Friday, March 29, 2024

Mr. Ad Hominem

Do law students take courses in basic logic anymore? Or has professor Charles W. Kingsfield, Jr. been replaced by lawyer-trained pragmatists who advocate gaming the system with fallacy-fueled emotional appeals to judges and juries?

Surely there are a great number of individuals in our judicial system who can recognize, and object to, an ad hominem argument

Hominem? That's a word that sounds like another word, but means something different.
Hominem is almost a homonym for homonym.

An ad hominem argument is one made against the person who testifies. Instead of attacking the testimony – which might prove difficult – one attacks the person, giving the impression that the individual is so tainted by personal or professional biases or shortcomings that nothing said can be credited.

"You can't believe him. He beats his wife. He repeated the third grade," is an example of an ad hominem argument.
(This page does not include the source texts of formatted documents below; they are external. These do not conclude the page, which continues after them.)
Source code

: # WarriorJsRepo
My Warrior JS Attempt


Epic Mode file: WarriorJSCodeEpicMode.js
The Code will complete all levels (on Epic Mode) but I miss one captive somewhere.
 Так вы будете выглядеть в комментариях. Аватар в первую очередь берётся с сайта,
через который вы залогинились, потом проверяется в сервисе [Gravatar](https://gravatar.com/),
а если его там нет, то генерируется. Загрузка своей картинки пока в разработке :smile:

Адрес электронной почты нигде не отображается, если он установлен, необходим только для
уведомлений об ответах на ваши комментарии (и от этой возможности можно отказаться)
It seems that whether or not any given testimony is scientifically sound or corroborated by other authorities, it now suffices for some to cast aspersions on the testifier.

Stephen Tillery must have missed Professor Kingsfield's classes. In any case, he's becoming adept at ad hominem attacks and guilt by association rather than pain-staking rebuttal.
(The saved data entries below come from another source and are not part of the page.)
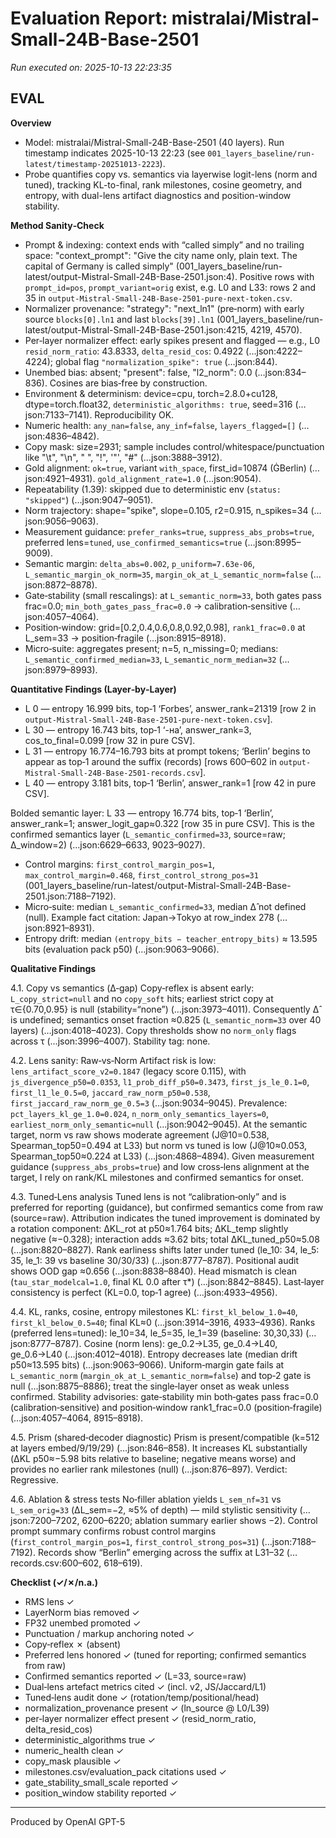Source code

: # Evaluation Report: mistralai/Mistral-Small-24B-Base-2501

*Run executed on: 2025-10-13 22:23:35*

## EVAL

**Overview**
- Model: mistralai/Mistral-Small-24B-Base-2501 (40 layers). Run timestamp indicates 2025-10-13 22:23 (see `001_layers_baseline/run-latest/timestamp-20251013-2223`).
- Probe quantifies copy vs. semantics via layerwise logit-lens (norm and tuned), tracking KL-to-final, rank milestones, cosine geometry, and entropy, with dual-lens artifact diagnostics and position-window stability.

**Method Sanity‑Check**
- Prompt & indexing: context ends with “called simply” and no trailing space: "context_prompt": "Give the city name only, plain text. The capital of Germany is called simply" (001_layers_baseline/run-latest/output-Mistral-Small-24B-Base-2501.json:4). Positive rows with `prompt_id=pos`, `prompt_variant=orig` exist, e.g. L0 and L33: rows 2 and 35 in `output-Mistral-Small-24B-Base-2501-pure-next-token.csv`.
- Normalizer provenance: "strategy": "next_ln1" (pre‑norm) with early source `blocks[0].ln1` and last `blocks[39].ln1` (001_layers_baseline/run-latest/output-Mistral-Small-24B-Base-2501.json:4215, 4219, 4570).
- Per‑layer normalizer effect: early spikes present and flagged — e.g., L0 `resid_norm_ratio`: 43.8333, `delta_resid_cos`: 0.4922 (…json:4222–4224); global flag `"normalization_spike": true` (…json:844).
- Unembed bias: absent; "present": false, "l2_norm": 0.0 (…json:834–836). Cosines are bias‑free by construction.
- Environment & determinism: device=cpu, torch=2.8.0+cu128, dtype=torch.float32, `deterministic_algorithms: true`, seed=316 (…json:7133–7141). Reproducibility OK.
- Numeric health: `any_nan=false`, `any_inf=false`, `layers_flagged=[]` (…json:4836–4842).
- Copy mask: size=2931; sample includes control/whitespace/punctuation like "\t", "\n", " ", "!", '"', "#" (…json:3888–3912).
- Gold alignment: `ok=true`, variant `with_space`, first_id=10874 (ĠBerlin) (…json:4921–4931). `gold_alignment_rate=1.0` (…json:9054).
- Repeatability (1.39): skipped due to deterministic env (`status: "skipped"`) (…json:9047–9051).
- Norm trajectory: shape="spike", slope=0.105, r2=0.915, n_spikes=34 (…json:9056–9063).
- Measurement guidance: `prefer_ranks=true`, `suppress_abs_probs=true`, preferred lens=`tuned`, `use_confirmed_semantics=true` (…json:8995–9009).
- Semantic margin: `delta_abs=0.002`, `p_uniform=7.63e-06`, `L_semantic_margin_ok_norm=35`, `margin_ok_at_L_semantic_norm=false` (…json:8872–8878).
- Gate‑stability (small rescalings): at `L_semantic_norm=33`, both gates pass frac=0.0; `min_both_gates_pass_frac=0.0` → calibration‑sensitive (…json:4057–4064).
- Position‑window: grid=[0.2,0.4,0.6,0.8,0.92,0.98], `rank1_frac=0.0` at L_sem=33 → position‑fragile (…json:8915–8918).
- Micro‑suite: aggregates present; n=5, n_missing=0; medians: `L_semantic_confirmed_median=33`, `L_semantic_norm_median=32` (…json:8979–8993).

**Quantitative Findings (Layer‑by‑Layer)**
- L 0 — entropy 16.999 bits, top‑1 ‘Forbes’, answer_rank=21319 [row 2 in `output-Mistral-Small-24B-Base-2501-pure-next-token.csv`].
- L 30 — entropy 16.743 bits, top‑1 ‘-на’, answer_rank=3, cos_to_final=0.099 [row 32 in pure CSV].
- L 31 — entropy 16.774–16.793 bits at prompt tokens; ‘Berlin’ begins to appear as top‑1 around the suffix (records) [rows 600–602 in `output-Mistral-Small-24B-Base-2501-records.csv`].
- L 40 — entropy 3.181 bits, top‑1 ‘Berlin’, answer_rank=1 [row 42 in pure CSV].

Bolded semantic layer: L 33 — entropy 16.774 bits, top‑1 ‘Berlin’, answer_rank=1; answer_logit_gap≈0.322 [row 35 in pure CSV]. This is the confirmed semantics layer (`L_semantic_confirmed=33`, source=raw; Δ_window=2) (…json:6629–6633, 9023–9027).

- Control margins: `first_control_margin_pos=1`, `max_control_margin=0.468`, `first_control_strong_pos=31` (001_layers_baseline/run-latest/output-Mistral-Small-24B-Base-2501.json:7188–7192).
- Micro‑suite: median `L_semantic_confirmed=33`, median Δ̂ not defined (null). Example fact citation: Japan→Tokyo at row_index 278 (…json:8921–8931).
- Entropy drift: median `(entropy_bits − teacher_entropy_bits)` ≈ 13.595 bits (evaluation pack p50) (…json:9063–9066).

**Qualitative Findings**

4.1. Copy vs semantics (Δ‑gap)
Copy‑reflex is absent early: `L_copy_strict=null` and no `copy_soft` hits; earliest strict copy at τ∈{0.70,0.95} is null (stability=“none”) (…json:3973–4011). Consequently Δ̂ is undefined; semantics onset fraction ≈0.825 (`L_semantic_norm=33` over 40 layers) (…json:4018–4023). Copy thresholds show no `norm_only` flags across τ (…json:3996–4007). Stability tag: none.

4.2. Lens sanity: Raw‑vs‑Norm
Artifact risk is low: `lens_artifact_score_v2=0.1847` (legacy score 0.115), with `js_divergence_p50=0.0353`, `l1_prob_diff_p50=0.3473`, `first_js_le_0.1=0`, `first_l1_le_0.5=0`, `jaccard_raw_norm_p50=0.538`, `first_jaccard_raw_norm_ge_0.5=3` (…json:9034–9045). Prevalence: `pct_layers_kl_ge_1.0=0.024`, `n_norm_only_semantics_layers=0`, `earliest_norm_only_semantic=null` (…json:9042–9045). At the semantic target, norm vs raw shows moderate agreement (J@10=0.538, Spearman_top50=0.494 at L33) but norm vs tuned is low (J@10≈0.053, Spearman_top50≈0.224 at L33) (…json:4868–4894). Given measurement guidance (`suppress_abs_probs=true`) and low cross‑lens alignment at the target, I rely on rank/KL milestones and confirmed semantics for onset.

4.3. Tuned‑Lens analysis
Tuned lens is not “calibration‑only” and is preferred for reporting (guidance), but confirmed semantics come from raw (source=raw). Attribution indicates the tuned improvement is dominated by a rotation component: ΔKL_rot at p50≈1.764 bits; ΔKL_temp slightly negative (≈−0.328); interaction adds ≈3.62 bits; total ΔKL_tuned_p50≈5.08 (…json:8820–8827). Rank earliness shifts later under tuned (le_10: 34, le_5: 35, le_1: 39 vs baseline 30/30/33) (…json:8777–8787). Positional audit shows OOD gap ≈0.656 (…json:8838–8840). Head mismatch is clean (`tau_star_modelcal=1.0`, final KL 0.0 after τ*) (…json:8842–8845). Last‑layer consistency is perfect (KL=0.0, top‑1 agree) (…json:4933–4956).

4.4. KL, ranks, cosine, entropy milestones
KL: `first_kl_below_1.0=40`, `first_kl_below_0.5=40`; final KL≈0 (…json:3914–3916, 4933–4936). Ranks (preferred lens=tuned): le_10=34, le_5=35, le_1=39 (baseline: 30,30,33) (…json:8777–8787). Cosine (norm lens): ge_0.2→L35, ge_0.4→L40, ge_0.6→L40 (…json:4012–4018). Entropy decreases late (median drift p50≈13.595 bits) (…json:9063–9066). Uniform‑margin gate fails at `L_semantic_norm` (`margin_ok_at_L_semantic_norm=false`) and top‑2 gate is null (…json:8875–8886); treat the single‑layer onset as weak unless confirmed. Stability advisories: gate‑stability min both‑gates pass frac=0.0 (calibration‑sensitive) and position‑window rank1_frac=0.0 (position‑fragile) (…json:4057–4064, 8915–8918).

4.5. Prism (shared‑decoder diagnostic)
Prism is present/compatible (k=512 at layers embed/9/19/29) (…json:846–858). It increases KL substantially (ΔKL p50≈−5.98 bits relative to baseline; negative means worse) and provides no earlier rank milestones (null) (…json:876–897). Verdict: Regressive.

4.6. Ablation & stress tests
No‑filler ablation yields `L_sem_nf=31` vs `L_sem_orig=33` (ΔL_sem=−2, ≈5% of depth) — mild stylistic sensitivity (…json:7200–7202, 6200–6220; ablation summary earlier shows −2). Control prompt summary confirms robust control margins (`first_control_margin_pos=1`, `first_control_strong_pos=31`) (…json:7188–7192). Records show “Berlin” emerging across the suffix at L31–32 (…records.csv:600–602, 618–619).

**Checklist (✓/✗/n.a.)**
- RMS lens ✓
- LayerNorm bias removed ✓
- FP32 unembed promoted ✓
- Punctuation / markup anchoring noted ✓
- Copy‑reflex ✗ (absent)
- Preferred lens honored ✓ (tuned for reporting; confirmed semantics from raw)
- Confirmed semantics reported ✓ (L=33, source=raw)
- Dual‑lens artefact metrics cited ✓ (incl. v2, JS/Jaccard/L1)
- Tuned‑lens audit done ✓ (rotation/temp/positional/head)
- normalization_provenance present ✓ (ln_source @ L0/L39)
- per‑layer normalizer effect present ✓ (resid_norm_ratio, delta_resid_cos)
- deterministic_algorithms true ✓
- numeric_health clean ✓
- copy_mask plausible ✓
- milestones.csv/evaluation_pack citations used ✓
- gate_stability_small_scale reported ✓
- position_window stability reported ✓

---
Produced by OpenAI GPT-5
Recently, in his long-running suit against the makers of weedkiller atrazine, Tillery and his firm charged that Syngenta paid the Heartland Institute "to generate false studies and to plant sympathetic editorials in an effort to sway public opinion concerning the effects of atrazine."

Syngenta has the right to make its case in the court of public opinion as well as in a court of law. If Tillery suspects that the Heartland studies are false, let him duplicate their research and produce the results.

Show us the proof. Back what's alleged with facts and corroboration. That would be the logical way to respond.